Document images with source code:
= = = = = = =
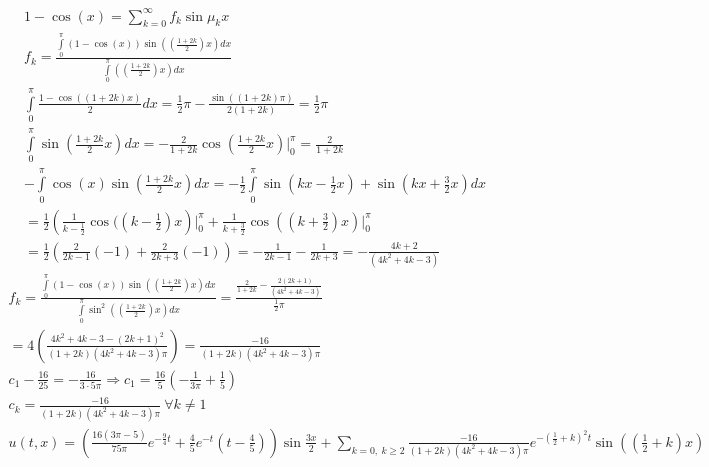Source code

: 	\begin{gather*}
		1 - \cos(x) = \sum\limits_{k = 0}^{\infty} f_{k} \sin \mu_{k} x\\
		f_{k} = \frac{\int\limits_{0}^{\pi} (1 - \cos(x)) \sin \left(\left(\frac{1+2k}{2}\right)x\right)dx}{\int\limits_{0}^{\pi} \left(\left(\frac{1+2k}{2}\right)x\right)dx}\\
		\int\limits_{0}^{\pi} \frac{1 - \cos((1+2k)x)}{2}dx
		= \frac{1}{2} \pi - \frac{\sin((1+2k)\pi)}{2(1+2k)} = \frac{1}{2}\pi\\
		\int\limits_{0}^{\pi} \sin \left(\frac{1+2k}{2}x\right)dx
		= -\frac{2}{1+2k} \cos\left(\frac{1+2k}{2}x\right)\Big|_{0}^{\pi} = \frac{2}{1+2k}\\
		-\int\limits_{0}^{\pi} \cos(x) \sin \left(\frac{1+2k}{2}x\right)dx
		= -\frac{1}{2} \int\limits_{0}^{\pi} \sin(kx - \frac{1}{2}x) + \sin(kx + \frac{3}{2}x)dx\\
		= \frac{1}{2}\left(\frac{1}{k - \frac{1}{2}} \cos((k - \frac{1}{2})x\right)\Big|_{0}^{\pi} + \frac{1}{k + \frac{3}{2}} \cos ((k + \frac{3}{2})x)\Big|_{0}^{\pi}\\
		= \frac{1}{2} \left(\frac{2}{2k-1}(-1) + \frac{2}{2k+3}(-1)\right)
		= -\frac{1}{2k-1} - \frac{1}{2k+3}
		= -\frac{4k+2}{(4k^2 + 4k - 3)}
	\end{gather*}
	\begin{gather*}
		f_{k} = \frac{\int\limits_{0}^{\pi}(1-\cos(x))\sin\left(\left(\frac{1+2k}{2}\right)x\right)dx}{\int\limits_{0}^{\pi} \sin^2 \left(\left(\frac{1+2k}{2}\right)x\right)dx}
		= \frac{\frac{2}{1+2k} - \frac{2(2k+1)}{(4k^2+4k-3)}}{\frac{1}{2}\pi}\\
		= 4\left(\frac{4k^2+4k-3-(2k+1)^2}{(1+2k)(4k^2+4k-3)\pi}\right)
		= \frac{-16}{(1+2k)(4k^2+4k-3)\pi}\\
		c_{1} - \frac{16}{25} = -\frac{16}{3 \cdot 5 \pi} \Rightarrow c_{1} = \frac{16}{5}\left(-\frac{1}{3\pi} + \frac{1}{5}\right)\\
		c_{k} = \frac{-16}{(1+2k)(4k^2+4k-3)\pi}\ \forall k \ne 1\\
		u(t,x) = \left(\frac{16(3\pi - 5)}{75\pi}e^{-\frac{9}{4}t} + \frac{4}{5}e^{-t}(t - \frac{4}{5})\right) \sin \frac{3x}{2} + \sum\limits_{k = 0,\ k \geqslant 2} \frac{-16}{(1+2k)(4k^2+4k-3)\pi} e^{-(\frac{1}{2} + k)^2 t} \sin\left(\left(\frac{1}{2} + k\right)x\right)
	\end{gather*}
\vskip 0.4in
= = = = = = =
What is being asked:
Show the lines of the records that contain the word "gather".

Response:
: 	\begin{gather*}
	\end{gather*}
	\begin{gather*}
	\end{gather*}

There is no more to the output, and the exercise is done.